De acordo com Almeida, o valor foi definido com base na legislação vigente, que estabelece entre 20 a 50 vezes o valor do último salário recebido para o exercício da atividade. Dois trabalhadores menores de idade receberam o teto previsto na lei.
A audiência resultou na assinatura de Termo de Ajuste de Conduta (TAC). “A rapidez da reparação decorreu da postura proativa da fazenda que, reconhecendo a gravidade da situação, colaborou decisivamente com os trabalhos”, avaliou Paulo Douglas de Moraes.
O TAC estabeleceu ainda que os empregadores deverão providenciar alojamentos, alimentação e condições laborais em conformidade com a legislação. Esta etapa será supervisionada pela Fiscalização do Trabalho, que realizou o flagrante.
O índice do trabalho escravo em Mato Grosso do Sul teve alta de 46% no ano passado, se comparado a 2019.
Dados fornecidos pelo Ministério Público do Trabalho do Estado (MPT-MS) apontam que, nas investigações feitas, 63 trabalhadores foram encontrados em condições análogas à escravidão.
Em 2019, quando a taxa era menor, o registro foi de 43 trabalhadores em condições degradantes. Em todo o país, atualmente há 1,7 mil processos sob investigação pelo Ministério Público do Trabalho, sendo que 41 deles pertencem a Mato Grosso do Sul.
Na escravidão moderna não utiliza de correntes ou algemas, mas da dependência psicológica e financeira, ligada à condições de trabalho tão hostis que roubam a dignidade do trabalhador.
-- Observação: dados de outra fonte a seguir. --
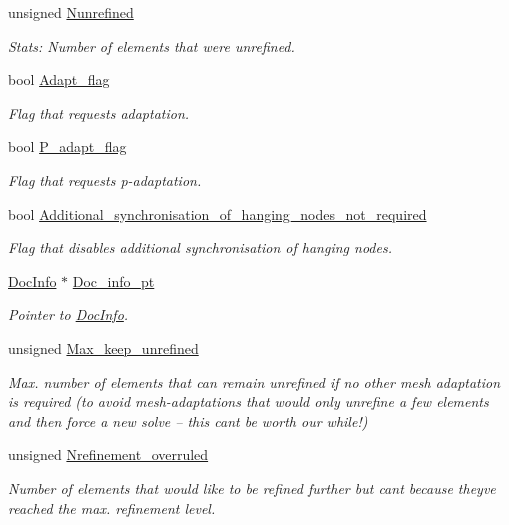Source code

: \begin{DoxyCompactItemize}
unsigned \hyperlink{classoomph_1_1RefineableMeshBase_a62c0314a69b2e40355a2aa27ff5ea133}{Nunrefined}
\begin{DoxyCompactList}\small\item\em Stats\+: Number of elements that were unrefined. \end{DoxyCompactList}\item 
bool \hyperlink{classoomph_1_1RefineableMeshBase_a2bc0a1c6c011672442049d9032774ca4}{Adapt\+\_\+flag}
\begin{DoxyCompactList}\small\item\em Flag that requests adaptation. \end{DoxyCompactList}\item 
bool \hyperlink{classoomph_1_1RefineableMeshBase_a0e378a1fe248b22b813bd31505f42de2}{P\+\_\+adapt\+\_\+flag}
\begin{DoxyCompactList}\small\item\em Flag that requests p-\/adaptation. \end{DoxyCompactList}\item 
bool \hyperlink{classoomph_1_1RefineableMeshBase_a6ab22815312413547b130b2c02b95341}{Additional\+\_\+synchronisation\+\_\+of\+\_\+hanging\+\_\+nodes\+\_\+not\+\_\+required}
\begin{DoxyCompactList}\small\item\em Flag that disables additional synchronisation of hanging nodes. \end{DoxyCompactList}\item 
\hyperlink{classoomph_1_1DocInfo}{Doc\+Info} $\ast$ \hyperlink{classoomph_1_1RefineableMeshBase_a37561a1518733dc95a193e46b085f313}{Doc\+\_\+info\+\_\+pt}
\begin{DoxyCompactList}\small\item\em Pointer to \hyperlink{classoomph_1_1DocInfo}{Doc\+Info}. \end{DoxyCompactList}\item 
unsigned \hyperlink{classoomph_1_1RefineableMeshBase_a55c7480baae4082f4da4cbb48c40c623}{Max\+\_\+keep\+\_\+unrefined}
\begin{DoxyCompactList}\small\item\em Max. number of elements that can remain unrefined if no other mesh adaptation is required (to avoid mesh-\/adaptations that would only unrefine a few elements and then force a new solve -- this can\textquotesingle{}t be worth our while!) \end{DoxyCompactList}\item 
unsigned \hyperlink{classoomph_1_1RefineableMeshBase_ad52549170de34203f6b558c50ecf8f8f}{Nrefinement\+\_\+overruled}
\begin{DoxyCompactList}\small\item\em Number of elements that would like to be refined further but can\textquotesingle{}t because they\textquotesingle{}ve reached the max. refinement level. \end{DoxyCompactList}\end{DoxyCompactItemize}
Um levantamento do Observatório da Erradicação do Trabalho Escravo e do Tráfico de Pessoas, mostrou que em Mato Grosso do Sul, entre 2003 e 2018, mais de 2,6 mil pessoas foram resgatadas em condições degradantes, o que corresponde a uma média de 167 vítimas por ano.
O perfil dos casos também comprova que o analfabetismo ou a baixa escolaridade tornam o indivíduo mais vulnerável a esse tipo de exploração, já que em torno de 60% das vítimas no estado se declararam analfabetas.
A maioria é do sexo masculino, com idade que varia entre 18 e 24 anos. Quase 90% das vítimas eram trabalhadores agropecuários.